THE very opening of this Psalm is in the spirit of a noble faith. "I am well pleased: that the Lord, hath heard the voice of my prayer; that he hath inclined his ear unto me: therefore will I call upon him as long as I live." Your safety is, doubtless, felt to be an answer to prayer. How salutary this feeling! The Mother, who is thus convinced that the Almighty is always present to hear and answer prayer, must surely reap the benefit of this conviction; not only in a firmer reliance on the Divine goodness, but in an added watchfulness, lest the duty of prayer be neglected, and He who answereth prayer be forgotten. Or shall He hearken, and we cease our supplications? Shall He graciously incline his ear-what an affecting indication of his fatherly love, and anxious care that we should ask, because He is then ready to give!—shall He incline his ear, and our tongues keep silence? How gloriously does faith strengthen under this view of the Divine favour! What, though as you hang over your helpless smiling infant, there sometimes arises, in long train, the prospect of anxious watchings, unceasing care, sorrow, and sickness, and other adversity to which flesh is heir, and of which he may in after life have his share-you are not cast down in spirit. Faith interposes. You believe in a God who heareth and answereth prayer-you believe in a God who delighteth to be inquired of by his servants, when difficulties perplex and trials threaten them--you be

lieve in an ever present God, who often sends trouble that we may the more earnestly seek Him in our distress, and receive the promise made to the prayerful soul; "Call upon me in the time of trouble; I will deliver thee, and thou shalt glorify me."—You further believe in a God who ordereth all things well, with reference to our highest, our eternal advantage, though perhaps He bringeth the promised deliverance by a way of which we thought not; even by a way which the eagle's eye hath not seen, nor the wit of man descried. Well pleased that the Lord hath thus heard your voice, you wisely resolve with St. Paul, to pray alway. "Because my recovery is of God's undeserved mercy; because I owe to him my life; because He heard and answered my supplications; therefore it shall not satisfy my soul to praise Him only for recent blessing, and afterwards neglect his holy name, or be indifferent to the honour due unto it. As long as I live will I call upon Him; yea, as long as I have any being, I will sing praises unto my God."

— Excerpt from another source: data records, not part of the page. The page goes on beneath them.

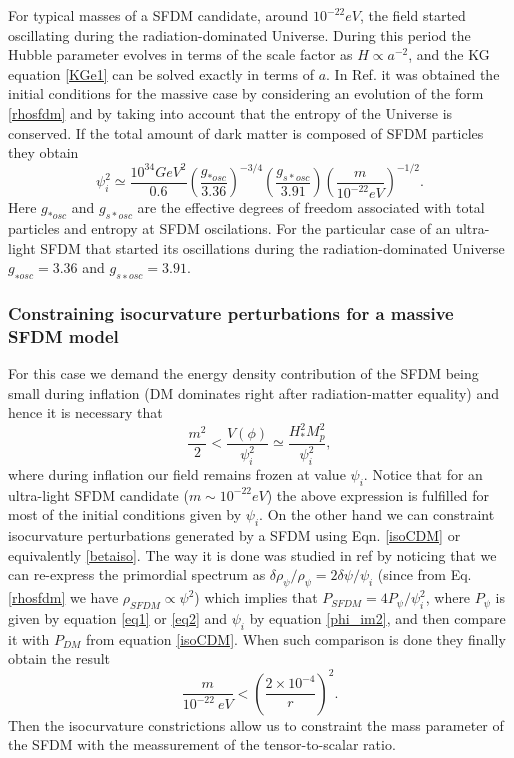\documentclass[amssymb,twocolumn,prd,nofootinbib,showpacs]{revtex4-1}
\begin{document}
For typical masses of a SFDM candidate, around $10^{-22} eV$, the field started oscillating during the radiation-dominated Universe. During this period the Hubble parameter evolves in terms of the scale factor as $H\propto a^{-2}$, and the KG equation \eqref{KGe1} can be solved exactly in terms of $a$. In Ref. \cite{SFrev2} it was obtained the initial conditions for the massive case by considering an evolution of the form \eqref{rhosfdm} and by taking into account that the entropy of the Universe is conserved. If the total amount of dark matter is composed of SFDM particles they obtain
\begin{equation}\label{phi_im2}
\psi_i^2\simeq\frac{10^{34}GeV^2}{0.6}\left(\frac{g_{*osc}}{3.36}\right)^{-3/4}\left(\frac{g_{s*osc}}{3.91}\right)\left(\frac{m}{10^{-22}eV}\right)^{-1/2}.
\end{equation}
%
Here $g_{*osc}$ and $g_{s*osc}$ are the effective degrees of freedom associated with total particles and entropy at SFDM oscilations. For the particular case of an ultra-light SFDM that started its oscillations during the radiation-dominated Universe $g_{∗osc}= 3.36$ and $g_{s∗osc}= 3.91$.

\subsubsection{Constraining isocurvature perturbations for a massive SFDM model}

For this case we demand the energy density contribution of the SFDM being small during inflation (DM dominates right after radiation-matter equality) 
and hence it is necessary that 
%
\begin{equation}
\frac{m^2}{2} < \frac{V(\phi)}{\psi_i^2}\simeq \frac{H^2_{*}M_p^2}{\psi_i^2},
\end{equation}
%
where during inflation our field remains frozen  at value $\psi_i$. 
Notice that for an ultra-light SFDM candidate  ($m\sim 10^{-22}eV$) the above expression is fulfilled for most of the 
initial conditions given by $\psi_i$. 
%
On the other hand we can constraint isocurvature perturbations generated by a SFDM using Eqn. \eqref{isoCDM} or equivalently \eqref{betaiso}. The way it is done was studied in ref \cite{SFrev2} by noticing  that  we  can  re-express  the  primordial spectrum as $\delta\rho_\psi/\rho_\psi = 2\delta\psi/\psi_i$ (since  from  Eq.   \eqref{rhosfdm} we have $\rho_{SFDM}\propto \psi^2$) which implies that $P_{SFDM}=4P_{\psi}/\psi_i^2$, where $P_\psi$ is given by equation \eqref{eq1} or  \eqref{eq2} and $\psi_i$ by equation \eqref{phi_im2}, and then compare it with $P_{DM}$ from equation \eqref{isoCDM}.  When such comparison is done they finally obtain the result
\begin{equation}\label{constm}
\frac{m}{10^{-22}\ eV}<\left(\frac{2\times 10^{-4}}{r}\right)^2.
\end{equation}
Then the isocurvature constrictions allow us to constraint the mass parameter of the SFDM with the meassurement of the tensor-to-scalar ratio.
\end{document}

One may well indeed imagine the overflowing gratitude of your heart, as you pour forth its inmost thoughts, and delight to acknowledge the Lord as your God. "Behold me, whom lately the sorrows of death compassed, now walking before the Lord in the land of the living. Behold! not only is renewed life given to me, but still dearer ties to life have been vouchsafed. Share with me my joy, that a child is born to me. O my God! I thank Thee! I thank Thee that I now live. The grave might, ere this, have been my resting place, and sorrow and mourning might have shadowed these hours of gladness. Whereas new life and health are the portion of child and mother. When

in anguish of soul and with a troubled spirit I cried unto Thee, Thou didst relieve my distress; Thou didst hear my prayer; Thou didst recompense me of thy grace and mercy. Return then unto thy rest, O my soul. Bless the Lord who hath rewarded thee 1. Snatched from peril, let me live in my season of safety, as in that hour of peril I vowed to live-let me live to God! Let me live not for time, but for eternity. Besides, if ever holiness were my highest duty, and my highest interest, specially is it so now. Now, another immortal soul, even this my precious infant, is given to my charge. And vain will be my devoted love for this dear one-vain my care for its temporal comforts, unless I provide, by God's help, for its spiritual and eternal welfare: vain my anxiety for its well doing on earth, unless I train it for happiness in heaven. O what added motive have I here, for a truly religious life on my own part; that my example may not be wanting to enforce my precepts ! And can I doubt that the God who hath given me this treasure, will also give me in answer to prayer, grace to apply it to his glory? Surely I will call upon that God as long as I live "."

1 Psalm cxvi. 7. In this and many other passages of Holy Writ, the word "reward," implies no meritorious return, but a gracious answer of mercy from a God of love and compassion.

2 The learned and venerable Bishop Hall* has left on record very striking and encouraging testimony to the value of this maternal care. With vast and varied learning, with deep and unaffected piety, with perfect love and charity toward all men, he yet experienced great and heavy afflictions. Many a time and oft under these circumstances, when the darkest trials clouded his old age, did

* Bishop Hall was born in 1574; and died in 1656.

With reflections like these, your heart will warm; and as the spark of gratitude kindles into a flame of holy joy and heavenly confidence, you will go on your way, a happy mother, in the strength of the Lord.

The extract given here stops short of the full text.